Moving packages you care about in core repo is surely a good solution 
for you and the packages you maintain because you have commit access so 
you don't need to wait for review but for most other contributors it is 
only swapping a relatively small problem (package feeds is a mess) for a 
much bigger one (reviewers are scarce and a lot of stuff especially 
about "optional" packages no core developer cares much about langushes 
for months and bitrots).

-Alberto
Hauke Mehrtens April 5, 2021, 3:12 p.m.

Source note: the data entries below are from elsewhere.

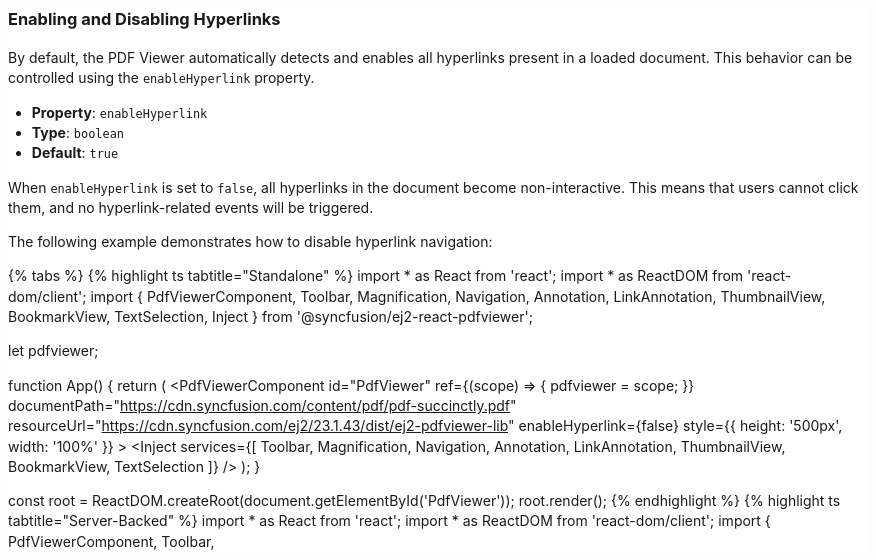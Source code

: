 ### Enabling and Disabling Hyperlinks

By default, the PDF Viewer automatically detects and enables all hyperlinks present in a loaded document. This behavior can be controlled using the `enableHyperlink` property.

- **Property**: `enableHyperlink`
- **Type**: `boolean`
- **Default**: `true`

When `enableHyperlink` is set to `false`, all hyperlinks in the document become non-interactive. This means that users cannot click them, and no hyperlink-related events will be triggered.

The following example demonstrates how to disable hyperlink navigation:

{% tabs %}
{% highlight ts tabtitle="Standalone" %}
import * as React from 'react';
import * as ReactDOM from 'react-dom/client';
import {
  PdfViewerComponent,
  Toolbar,
  Magnification,
  Navigation,
  Annotation,
  LinkAnnotation,
  ThumbnailView,
  BookmarkView,
  TextSelection,
  Inject
} from '@syncfusion/ej2-react-pdfviewer';

let pdfviewer;

function App() {
  return (
    <PdfViewerComponent
      id="PdfViewer"
      ref={(scope) => { pdfviewer = scope; }}
      documentPath="https://cdn.syncfusion.com/content/pdf/pdf-succinctly.pdf"
      resourceUrl="https://cdn.syncfusion.com/ej2/23.1.43/dist/ej2-pdfviewer-lib"
      enableHyperlink={false}
      style={{ height: '500px', width: '100%' }}
    >
      <Inject services={[
        Toolbar,
        Magnification,
        Navigation,
        Annotation,
        LinkAnnotation,
        ThumbnailView,
        BookmarkView,
        TextSelection
      ]} />
    </PdfViewerComponent>
  );
}

const root = ReactDOM.createRoot(document.getElementById('PdfViewer'));
root.render(<App />);
{% endhighlight %}
{% highlight ts tabtitle="Server-Backed" %}
import * as React from 'react';
import * as ReactDOM from 'react-dom/client';
import {
  PdfViewerComponent,
  Toolbar,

UTC | #6
On 3/12/21 12:25 AM, Stijn Tintel wrote:
> Having libcap in OpenWrt base allows us to enable libcap support in
> other packages in base.
> 
> In lldpd, this would allow the monitor process to drop its privileges
> instead of running as root, improving security. It will also allow us to
> drop our patch to disable libcap.
> 
> I suspect some people might counter this by saying lldpd belongs in the
> packages feed; I strongly disagree as imo LLDP is an essential service
> for any network device, and especially switches. Even the cheapest
> managed switches support LLDP for more than 5 years already.
> 
> Also see: https://github.com/openwrt/openwrt/pull/3823#issuecomment-795174537
> I'll bump lldpd to the latest version after this series is merged, and
> debug the problem reported by John on the realtek target.
> 
> Stijn Tintel (4):
>    libcap: import from packages feed
>    libcap: drop invalid copyright header
>    libcap: bump to 2.48
>    lldpd: add libcap dependency
> 

Acked-by: Hauke Mehrtens <hauke@hauke-m.de>

I am not a lldpd user so I can not say if we should make it depend on 
libcap, but I saw some packages which has implicit dependencies.